- WHAT TO PRODUCE -
After finding the line with "- **Album Map Generation (2022)**" in the data below, set down exactly each line through the one with "- Conducted boundary", inclusive, and stop there.

- SOURCE DATA -
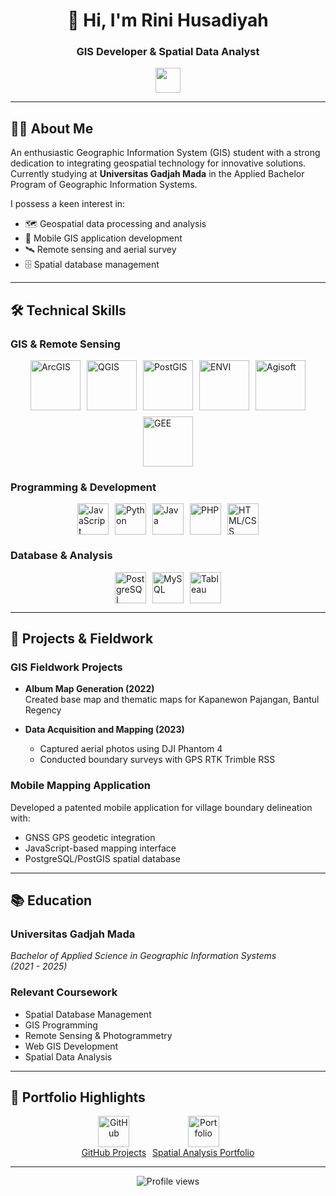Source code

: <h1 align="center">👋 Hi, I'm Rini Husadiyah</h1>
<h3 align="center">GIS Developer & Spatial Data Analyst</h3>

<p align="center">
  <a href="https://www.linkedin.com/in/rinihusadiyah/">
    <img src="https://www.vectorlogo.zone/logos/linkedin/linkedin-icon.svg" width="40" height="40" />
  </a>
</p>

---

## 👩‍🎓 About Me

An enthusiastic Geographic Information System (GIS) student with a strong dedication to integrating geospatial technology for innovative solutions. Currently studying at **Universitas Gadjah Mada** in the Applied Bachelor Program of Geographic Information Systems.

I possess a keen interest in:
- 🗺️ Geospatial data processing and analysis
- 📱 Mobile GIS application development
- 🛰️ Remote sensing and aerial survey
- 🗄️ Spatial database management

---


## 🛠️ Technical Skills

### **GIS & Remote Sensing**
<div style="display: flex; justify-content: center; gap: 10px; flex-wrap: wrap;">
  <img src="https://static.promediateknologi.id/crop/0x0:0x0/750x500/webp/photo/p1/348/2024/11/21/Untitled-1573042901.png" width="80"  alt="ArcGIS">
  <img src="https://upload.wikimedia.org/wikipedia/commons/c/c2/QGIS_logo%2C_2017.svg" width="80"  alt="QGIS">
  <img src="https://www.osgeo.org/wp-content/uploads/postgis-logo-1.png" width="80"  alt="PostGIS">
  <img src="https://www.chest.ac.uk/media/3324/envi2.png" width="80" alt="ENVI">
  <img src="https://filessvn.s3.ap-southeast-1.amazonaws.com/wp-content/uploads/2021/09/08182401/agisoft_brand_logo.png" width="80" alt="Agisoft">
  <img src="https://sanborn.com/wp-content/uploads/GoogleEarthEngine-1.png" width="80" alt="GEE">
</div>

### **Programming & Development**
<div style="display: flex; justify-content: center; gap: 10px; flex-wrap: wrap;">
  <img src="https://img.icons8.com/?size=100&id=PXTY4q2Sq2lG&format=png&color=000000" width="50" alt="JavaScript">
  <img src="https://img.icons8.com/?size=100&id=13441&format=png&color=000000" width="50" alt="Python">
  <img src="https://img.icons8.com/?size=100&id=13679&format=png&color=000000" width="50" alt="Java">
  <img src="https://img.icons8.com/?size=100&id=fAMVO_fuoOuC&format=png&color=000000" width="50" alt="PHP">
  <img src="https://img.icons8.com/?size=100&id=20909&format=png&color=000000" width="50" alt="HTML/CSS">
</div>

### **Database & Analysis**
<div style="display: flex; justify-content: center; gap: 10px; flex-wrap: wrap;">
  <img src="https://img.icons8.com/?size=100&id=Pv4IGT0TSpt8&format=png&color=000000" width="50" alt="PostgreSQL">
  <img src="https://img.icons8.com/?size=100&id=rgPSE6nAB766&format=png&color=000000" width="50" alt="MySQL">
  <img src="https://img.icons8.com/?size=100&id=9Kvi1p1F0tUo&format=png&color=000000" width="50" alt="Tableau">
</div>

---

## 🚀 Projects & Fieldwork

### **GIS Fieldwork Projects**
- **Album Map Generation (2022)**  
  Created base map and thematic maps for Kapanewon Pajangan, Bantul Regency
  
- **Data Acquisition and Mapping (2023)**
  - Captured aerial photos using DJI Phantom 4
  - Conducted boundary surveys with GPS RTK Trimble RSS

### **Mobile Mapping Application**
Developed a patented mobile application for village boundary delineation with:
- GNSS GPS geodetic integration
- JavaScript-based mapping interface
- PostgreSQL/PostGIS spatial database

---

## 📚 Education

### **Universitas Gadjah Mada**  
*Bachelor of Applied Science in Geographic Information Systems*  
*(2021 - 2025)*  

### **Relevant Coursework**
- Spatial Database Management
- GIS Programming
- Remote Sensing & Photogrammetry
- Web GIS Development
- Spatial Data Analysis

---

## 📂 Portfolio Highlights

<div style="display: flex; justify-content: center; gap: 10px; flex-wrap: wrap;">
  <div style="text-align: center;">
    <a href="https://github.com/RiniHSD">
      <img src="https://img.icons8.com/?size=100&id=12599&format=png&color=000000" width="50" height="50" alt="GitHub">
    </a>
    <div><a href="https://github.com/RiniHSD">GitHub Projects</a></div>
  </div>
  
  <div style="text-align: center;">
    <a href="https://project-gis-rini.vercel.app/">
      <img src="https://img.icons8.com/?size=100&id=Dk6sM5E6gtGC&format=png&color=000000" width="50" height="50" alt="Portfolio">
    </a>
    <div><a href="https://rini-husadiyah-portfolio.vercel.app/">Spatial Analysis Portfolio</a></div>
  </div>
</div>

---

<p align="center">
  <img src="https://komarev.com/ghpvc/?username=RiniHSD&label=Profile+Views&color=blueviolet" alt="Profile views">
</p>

- TASK SOLUTION -
- **Album Map Generation (2022)**  
  Created base map and thematic maps for Kapanewon Pajangan, Bantul Regency
  
- **Data Acquisition and Mapping (2023)**
  - Captured aerial photos using DJI Phantom 4
  - Conducted boundary surveys with GPS RTK Trimble RSS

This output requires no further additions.